Journée mondiale de la douleur – Mépriser la douleur ? Leçon stoïcienne et limites humaines
Chaque 16 octobre, la Journée mondiale de la douleur nous rappelle combien souffrir n’est pas seulement une affaire de nerfs, de récepteurs ou de seuil de tolérance. C’est une expérience totale du corps et de l’esprit.
Et pourtant, depuis l’Antiquité, certains ont tenté de tenir tête à la douleur par la force de la raison. Les stoïciens, notamment, en ont fait un idéal de sagesse : mépriser la douleur, disent-ils, comme on mépriserait une illusion de l’âme ou une faiblesse du corps.

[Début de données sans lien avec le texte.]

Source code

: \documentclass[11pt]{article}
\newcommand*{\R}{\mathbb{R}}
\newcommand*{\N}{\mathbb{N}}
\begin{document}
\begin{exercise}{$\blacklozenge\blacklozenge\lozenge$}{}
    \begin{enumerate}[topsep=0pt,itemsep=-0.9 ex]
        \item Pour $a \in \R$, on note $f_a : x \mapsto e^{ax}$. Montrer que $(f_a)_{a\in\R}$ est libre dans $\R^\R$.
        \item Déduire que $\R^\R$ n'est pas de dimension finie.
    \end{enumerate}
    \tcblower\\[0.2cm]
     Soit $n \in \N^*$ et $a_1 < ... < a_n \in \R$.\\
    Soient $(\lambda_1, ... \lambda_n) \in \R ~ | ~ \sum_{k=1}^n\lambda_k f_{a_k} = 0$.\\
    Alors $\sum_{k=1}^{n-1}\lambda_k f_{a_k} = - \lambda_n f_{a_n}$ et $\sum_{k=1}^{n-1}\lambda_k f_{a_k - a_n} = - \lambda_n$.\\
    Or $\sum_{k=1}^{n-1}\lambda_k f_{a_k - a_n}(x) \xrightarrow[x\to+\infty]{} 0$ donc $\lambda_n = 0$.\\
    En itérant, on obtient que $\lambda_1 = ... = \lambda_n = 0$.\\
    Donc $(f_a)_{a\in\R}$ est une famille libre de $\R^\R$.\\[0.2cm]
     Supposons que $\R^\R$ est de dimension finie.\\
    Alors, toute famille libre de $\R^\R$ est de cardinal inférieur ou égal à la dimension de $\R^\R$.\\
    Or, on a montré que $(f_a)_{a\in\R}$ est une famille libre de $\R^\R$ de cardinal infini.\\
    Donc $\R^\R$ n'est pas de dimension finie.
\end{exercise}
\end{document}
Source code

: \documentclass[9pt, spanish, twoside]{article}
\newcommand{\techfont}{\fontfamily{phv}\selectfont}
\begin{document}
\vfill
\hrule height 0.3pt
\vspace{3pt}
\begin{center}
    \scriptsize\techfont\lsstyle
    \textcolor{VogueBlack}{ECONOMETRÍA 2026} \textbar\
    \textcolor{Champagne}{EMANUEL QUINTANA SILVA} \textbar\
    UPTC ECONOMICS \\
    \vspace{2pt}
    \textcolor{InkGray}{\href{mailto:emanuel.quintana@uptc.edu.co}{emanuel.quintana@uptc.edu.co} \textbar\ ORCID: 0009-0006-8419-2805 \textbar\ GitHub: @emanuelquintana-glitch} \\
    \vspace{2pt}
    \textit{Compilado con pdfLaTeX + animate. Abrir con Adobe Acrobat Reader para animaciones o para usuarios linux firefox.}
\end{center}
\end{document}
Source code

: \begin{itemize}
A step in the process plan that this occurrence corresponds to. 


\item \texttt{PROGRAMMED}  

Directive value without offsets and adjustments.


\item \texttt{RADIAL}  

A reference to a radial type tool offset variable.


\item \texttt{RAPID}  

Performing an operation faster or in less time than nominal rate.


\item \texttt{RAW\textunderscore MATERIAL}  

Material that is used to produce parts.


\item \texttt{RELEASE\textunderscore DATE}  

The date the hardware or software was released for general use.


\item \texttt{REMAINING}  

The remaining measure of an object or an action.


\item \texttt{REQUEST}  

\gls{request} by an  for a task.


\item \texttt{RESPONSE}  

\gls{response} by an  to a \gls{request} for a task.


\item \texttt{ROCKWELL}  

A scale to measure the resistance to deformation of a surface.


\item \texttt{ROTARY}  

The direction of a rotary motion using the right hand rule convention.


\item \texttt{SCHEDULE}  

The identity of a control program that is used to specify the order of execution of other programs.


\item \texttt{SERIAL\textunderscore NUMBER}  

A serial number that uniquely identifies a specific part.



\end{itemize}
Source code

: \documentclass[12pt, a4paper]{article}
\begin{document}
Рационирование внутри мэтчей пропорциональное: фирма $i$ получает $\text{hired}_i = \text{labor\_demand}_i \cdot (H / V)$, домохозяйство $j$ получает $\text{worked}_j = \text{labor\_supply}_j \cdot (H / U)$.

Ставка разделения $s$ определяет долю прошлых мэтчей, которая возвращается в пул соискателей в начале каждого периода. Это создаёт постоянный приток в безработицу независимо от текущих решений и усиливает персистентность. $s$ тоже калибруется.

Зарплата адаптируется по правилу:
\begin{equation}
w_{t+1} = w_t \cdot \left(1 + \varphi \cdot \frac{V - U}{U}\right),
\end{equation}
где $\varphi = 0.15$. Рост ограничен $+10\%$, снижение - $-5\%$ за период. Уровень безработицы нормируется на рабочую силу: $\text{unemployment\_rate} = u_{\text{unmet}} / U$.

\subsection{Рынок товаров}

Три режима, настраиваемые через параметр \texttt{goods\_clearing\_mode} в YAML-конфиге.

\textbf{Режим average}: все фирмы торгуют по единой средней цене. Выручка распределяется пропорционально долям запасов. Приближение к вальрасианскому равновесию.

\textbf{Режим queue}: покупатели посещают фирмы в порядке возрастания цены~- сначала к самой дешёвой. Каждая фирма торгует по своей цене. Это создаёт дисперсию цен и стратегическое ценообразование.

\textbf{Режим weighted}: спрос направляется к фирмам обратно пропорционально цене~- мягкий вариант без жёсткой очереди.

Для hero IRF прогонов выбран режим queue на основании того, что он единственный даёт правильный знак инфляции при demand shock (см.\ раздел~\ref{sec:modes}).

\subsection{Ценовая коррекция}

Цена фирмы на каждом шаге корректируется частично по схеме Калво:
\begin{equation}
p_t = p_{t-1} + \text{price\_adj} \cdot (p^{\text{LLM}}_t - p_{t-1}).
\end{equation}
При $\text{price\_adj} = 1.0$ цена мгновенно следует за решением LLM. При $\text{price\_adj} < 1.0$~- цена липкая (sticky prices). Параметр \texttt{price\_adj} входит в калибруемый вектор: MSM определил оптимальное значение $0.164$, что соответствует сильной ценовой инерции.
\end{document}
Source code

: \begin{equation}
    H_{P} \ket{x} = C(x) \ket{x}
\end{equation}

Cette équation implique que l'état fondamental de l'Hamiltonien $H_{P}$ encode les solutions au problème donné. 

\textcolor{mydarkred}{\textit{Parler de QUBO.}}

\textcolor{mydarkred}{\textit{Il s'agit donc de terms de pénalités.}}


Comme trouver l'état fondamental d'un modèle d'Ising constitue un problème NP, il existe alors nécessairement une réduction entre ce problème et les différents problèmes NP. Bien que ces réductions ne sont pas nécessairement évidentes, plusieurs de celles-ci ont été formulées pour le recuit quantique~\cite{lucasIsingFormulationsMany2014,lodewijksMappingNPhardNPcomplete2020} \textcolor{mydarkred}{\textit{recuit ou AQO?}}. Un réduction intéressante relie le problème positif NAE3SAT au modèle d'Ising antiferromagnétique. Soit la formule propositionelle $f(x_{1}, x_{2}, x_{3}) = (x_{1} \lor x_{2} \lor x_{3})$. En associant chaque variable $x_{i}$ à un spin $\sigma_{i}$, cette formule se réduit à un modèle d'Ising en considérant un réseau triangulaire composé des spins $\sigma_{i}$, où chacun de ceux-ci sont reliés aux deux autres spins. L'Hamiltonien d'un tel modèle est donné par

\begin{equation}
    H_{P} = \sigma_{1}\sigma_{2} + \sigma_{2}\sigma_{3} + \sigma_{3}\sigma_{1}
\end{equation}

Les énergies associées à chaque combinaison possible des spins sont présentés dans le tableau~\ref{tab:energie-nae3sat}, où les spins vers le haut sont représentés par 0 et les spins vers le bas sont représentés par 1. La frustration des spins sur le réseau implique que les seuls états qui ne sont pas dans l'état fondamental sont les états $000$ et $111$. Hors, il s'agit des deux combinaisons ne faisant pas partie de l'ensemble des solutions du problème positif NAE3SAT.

Belle exigence. Admirable même.
Mais aussi, pour qui vit la douleur au long cours, une exigence presque inhumaine.
De la douleur à la souffrance : le basculement invisible
Car la douleur, lorsqu’elle s’installe, n’est plus seulement une sensation. Elle devient une présence.
Ce qui, à l’origine, relevait du corps – une lésion, une atteinte, une réaction – devient, à la longue, un état d’être. On ne ressent plus seulement la douleur : on devient douloureux.
C’est là que naît la souffrance.
Cette distinction, essentielle, a été magnifiquement éclairée par Paul Ricoeur et Claire Marin, qui ont montré comment la répétition du souffrir use non seulement le corps, mais aussi l’identité. L’expérience chronique de la douleur érode peu à peu le rapport à soi, aux autres, au monde. Elle fragilise la confiance en son propre corps et altère le sentiment de continuité de soi.
La douleur devient alors un prisme : elle colore chaque relation, chaque projet, chaque émotion. Elle impose ses rythmes, ses absences, ses silences. Elle colonise les existences.
Le patient douloureux chronique, à traiter dans son « ensemble »
Face au prisme douloureux, la médecine ne peut se contenter de prescrire des antalgiques ou d’ajuster des dosages.
Le patient douloureux chronique a besoin d’être reconnu dans toute la complexité de son expérience.
Il ne s’agit pas seulement d’évaluer une intensité, mais de comprendre ce que la douleur a changé dans la vie, dans les liens, dans l’identité.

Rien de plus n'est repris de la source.